Union ministries are hiring private advertising agencies for their signature programmes, which they feel their own publicity wings are not adequately equipped to promote.
The urban development ministry is set to engage a Delhi-based public relations firm, Quantum Communications, to design and create promotional material for big-ticket programmes such as Smart City and Swachh Bharat. The cost: over Rs 7 crore for a three-year contract.
Last year, the tourism ministry appointed McCann Erickson at Rs 8.8 crore to handle publicity for the Incredible India campaign. Before that, Ogilvy & Mather handled it.
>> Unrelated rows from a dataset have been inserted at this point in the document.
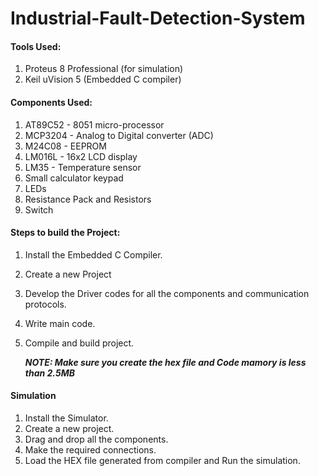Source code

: # Industrial-Fault-Detection-System

#### Tools Used:
1. Proteus 8 Professional (for simulation)
2. Keil uVision 5 (Embedded C compiler)

#### Components Used:
1. AT89C52 - 8051 micro-processor
2. MCP3204 - Analog to Digital converter (ADC)
3. M24C08 - EEPROM
4. LM016L - 16x2 LCD display
5. LM35 - Temperature sensor
6. Small calculator keypad
7. LEDs
8. Resistance Pack and Resistors
9. Switch

#### Steps to build the Project:
1. Install the Embedded C Compiler.
2. Create a new Project
3. Develop the Driver codes for all the components and communication protocols.
4. Write main code.
5. Compile and build project.

	***NOTE: Make sure you create the hex file and Code mamory is less than 2.5MB***
	
#### Simulation
1. Install the Simulator.
2. Create a new project.
3. Drag and drop all the components.
4. Make the required connections.
5. Load the HEX file generated from compiler and Run the simulation.

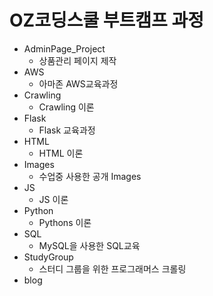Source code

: # OZ코딩스쿨 부트캠프 과정
- AdminPage_Project 
  - 상품관리 페이지 제작
- AWS
  - 아마존 AWS교육과정
- Crawling
  - Crawling 이론
- Flask
  - Flask 교육과정
- HTML
  - HTML 이론
- Images
  - 수업중 사용한 공개 Images
- JS
  - JS 이론    
- Python
  - Pythons 이론
- SQL
  - MySQL을 사용한 SQL교육
- StudyGroup
  - 스터디 그룹을 위한 프로그래머스 크롤링
- blog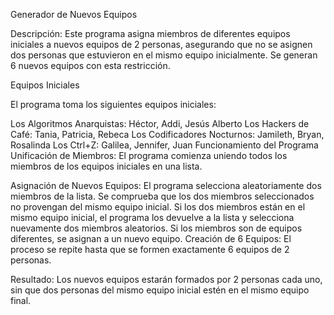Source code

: Generador de Nuevos Equipos

Descripción:
Este programa asigna miembros de diferentes equipos iniciales a nuevos equipos de 2 personas, asegurando que no se asignen dos personas que estuvieron en el mismo equipo inicialmente. Se generan 6 nuevos equipos con esta restricción.

Equipos Iniciales

El programa toma los siguientes equipos iniciales:

Los Algoritmos Anarquistas: Héctor, Addi, Jesús Alberto
Los Hackers de Café: Tania, Patricia, Rebeca
Los Codificadores Nocturnos: Jamileth, Bryan, Rosalinda
Los Ctrl+Z: Galilea, Jennifer, Juan
Funcionamiento del Programa
Unificación de Miembros: El programa comienza uniendo todos los miembros de los equipos iniciales en una lista.

Asignación de Nuevos Equipos:
El programa selecciona aleatoriamente dos miembros de la lista.
Se comprueba que los dos miembros seleccionados no provengan del mismo equipo inicial.
Si los dos miembros están en el mismo equipo inicial, el programa los devuelve a la lista y selecciona nuevamente dos miembros aleatorios.
Si los miembros son de equipos diferentes, se asignan a un nuevo equipo.
Creación de 6 Equipos: El proceso se repite hasta que se formen exactamente 6 equipos de 2 personas.

Resultado:
Los nuevos equipos estarán formados por 2 personas cada uno, sin que dos personas del mismo equipo inicial estén en el mismo equipo final.
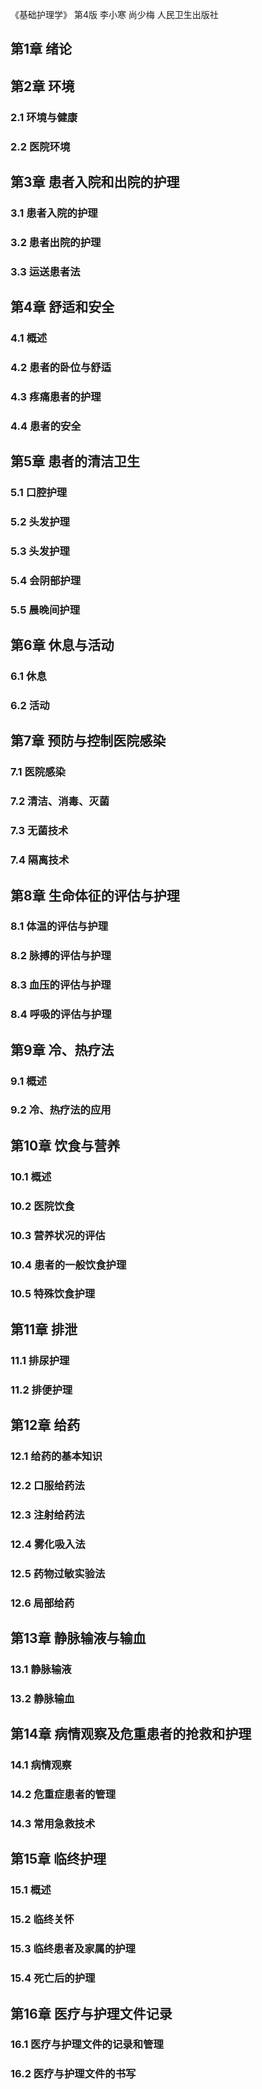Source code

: 《基础护理学》 第4版 李小寒 尚少梅 人民卫生出版社


## 第1章 绪论

## 第2章 环境
### 2.1 环境与健康
### 2.2 医院环境

## 第3章 患者入院和出院的护理
### 3.1 患者入院的护理
### 3.2 患者出院的护理
### 3.3 运送患者法

## 第4章 舒适和安全
### 4.1 概述
### 4.2 患者的卧位与舒适
### 4.3 疼痛患者的护理
### 4.4 患者的安全

## 第5章 患者的清洁卫生
### 5.1 口腔护理
### 5.2 头发护理
### 5.3 头发护理
### 5.4 会阴部护理
### 5.5 晨晚间护理

## 第6章 休息与活动
### 6.1 休息
### 6.2 活动

## 第7章 预防与控制医院感染
### 7.1 医院感染
### 7.2 清洁、消毒、灭菌
### 7.3 无菌技术
### 7.4 隔离技术

## 第8章 生命体征的评估与护理
### 8.1 体温的评估与护理
### 8.2 脉搏的评估与护理
### 8.3 血压的评估与护理
### 8.4 呼吸的评估与护理

## 第9章 冷、热疗法
### 9.1 概述
### 9.2 冷、热疗法的应用

## 第10章 饮食与营养
### 10.1 概述
### 10.2 医院饮食
### 10.3 营养状况的评估
### 10.4 患者的一般饮食护理
### 10.5 特殊饮食护理

## 第11章 排泄
### 11.1 排尿护理
### 11.2 排便护理

## 第12章 给药
### 12.1 给药的基本知识
### 12.2 口服给药法
### 12.3 注射给药法
### 12.4 雾化吸入法
### 12.5 药物过敏实验法
### 12.6 局部给药

## 第13章 静脉输液与输血
### 13.1 静脉输液
### 13.2 静脉输血

## 第14章 病情观察及危重患者的抢救和护理
### 14.1 病情观察
### 14.2 危重症患者的管理
### 14.3 常用急救技术

## 第15章 临终护理
### 15.1 概述
### 15.2 临终关怀
### 15.3 临终患者及家属的护理
### 15.4 死亡后的护理

## 第16章 医疗与护理文件记录
### 16.1 医疗与护理文件的记录和管理
### 16.2 医疗与护理文件的书写

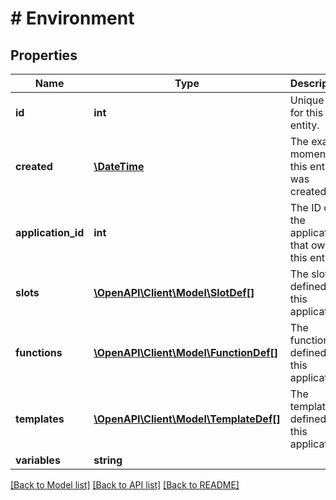 # # Environment

## Properties

Name | Type | Description | Notes
------------ | ------------- | ------------- | -------------
**id** | **int** | Unique ID for this entity. | 
**created** | [**\DateTime**](\DateTime.md) | The exact moment this entity was created. | 
**application_id** | **int** | The ID of the application that owns this entity. | 
**slots** | [**\OpenAPI\Client\Model\SlotDef[]**](SlotDef.md) | The slots defined for this application. | 
**functions** | [**\OpenAPI\Client\Model\FunctionDef[]**](FunctionDef.md) | The functions defined for this application. | 
**templates** | [**\OpenAPI\Client\Model\TemplateDef[]**](TemplateDef.md) | The templates defined for this application. | 
**variables** | **string** |  | 

[[Back to Model list]](../../README.md#documentation-for-models) [[Back to API list]](../../README.md#documentation-for-api-endpoints) [[Back to README]](../../README.md)


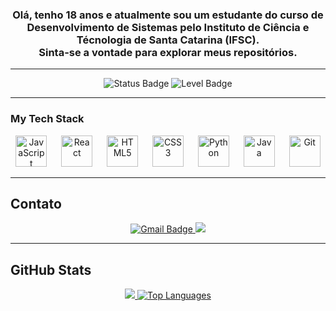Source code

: <h3 align="center">Olá, tenho 18 anos e atualmente sou um estudante do curso de Desenvolvimento de Sistemas pelo Instituto de Ciência e Técnologia de Santa Catarina (IFSC). <br>Sinta-se a vontade para explorar meus repositórios. </h3>

---

<!--Status-->
<div align="center">
  <img src="https://img.shields.io/badge/Status-Active-green?style=for-the-badge&logo=appveyor" alt="Status Badge" />
  <img src="https://img.shields.io/badge/Level-Intermediate-blue?style=for-the-badge" alt="Level Badge" />
</div>

---

### My Tech Stack

<div align="center">
  <img href="https://developer.mozilla.org/en-US/docs/Web/JavaScript" src="https://cdn.jsdelivr.net/gh/devicons/devicon/icons/javascript/javascript-original.svg" height="50" alt="JavaScript" />
  <img width="15" />
  <img href="https://pt-br.legacy.reactjs.org/docs/getting-started.html" src="https://cdn.jsdelivr.net/gh/devicons/devicon/icons/react/react-original.svg" height="50" alt="React" />
  <img width="15" />
  <img href="https://developer.mozilla.org/en-US/docs/Glossary/HTML5" src="https://cdn.jsdelivr.net/gh/devicons/devicon/icons/html5/html5-original.svg" height="50" alt="HTML5" />
  <img width="15" />
  <img href="https://developer.mozilla.org/en-US/docs/Web/CSS" src="https://cdn.jsdelivr.net/gh/devicons/devicon/icons/css3/css3-original.svg" height="50" alt="CSS3" />
  <img width="15" />
  <img href="https://www.python.org/doc/" src="https://cdn.jsdelivr.net/gh/devicons/devicon/icons/python/python-original.svg" height="50" alt="Python" />
  <img width="15" />
  <img href="https://docs.oracle.com/en/java/" src="https://cdn.jsdelivr.net/gh/devicons/devicon/icons/java/java-original.svg" height="50" alt="Java" />
  <img width="15" />
  <img src="https://fekir.info/multimedia/git.png" height="50" alt="Git" />
  <img width="15" />
</div>

---

## Contato

<div align="center">
  <a href="https://mail.google.com/mail/?view=cm&fs=1&to=cttjoaoeduardo@gmail.com" target="_blank" >
    <img src="https://img.shields.io/badge/Gmail-D14836?style=for-the-badge&logo=gmail&logoColor=white" alt="Gmail Badge"/>
  </a>
  <a href="https://www.instagram.com/jedu.duart">
    <img src="https://img.shields.io/badge/Instagram-E4405F?style=for-the-badge&logo=instagram&logoColor=white">
  </a>
</div>

---


##  GitHub Stats
<div align="center">
  <a href= "https://github.com/Duarte-Joao">
  <img src="https://github-readme-stats.vercel.app/api?username=Duarte-Joao&show_icons=true&theme=merko">
  <img src="https://github-readme-stats.vercel.app/api/top-langs/?username=Duarte-Joao&layout=compact&theme=merko" alt="Top Languages" />
</div>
The commerce ministry’s department of industrial policy and promotion engaged the India subsidiary of a US advertising agency, Wieden+Kennedy, for six months last year at Rs 4 crore for its Make in India programme.
“You realise your capabilities may not be state of the art, so you go to specialists. Look at the Make in India campaign. Could a government agency come up with something like that?” said Piyush Pandey of Ogilvy & Mather.
Information and broadcasting minister M Venkaiah Naidu tried to strike a balance, saying private agencies were engaged to complement the efforts of the DAVP.
But ministry officials admit government publicity wings – the DAVP and PIB – don’t have the manpower and expertise to carry out high-profile campaigns.
“Professional agencies have experience and exposure … They bring their expertise and I don’t see anything wrong in it,” said Prasoon Joshi of McCann India.
Critics accused the government of plugging its schemes through publicity blitzes, though there is not much to show on the ground.
Naidu, who is also the urban development minister, dismissed the allegation and said promoting the government’s work does not amount to creating a hype. “Government needs to explore all options to reach out to the people.”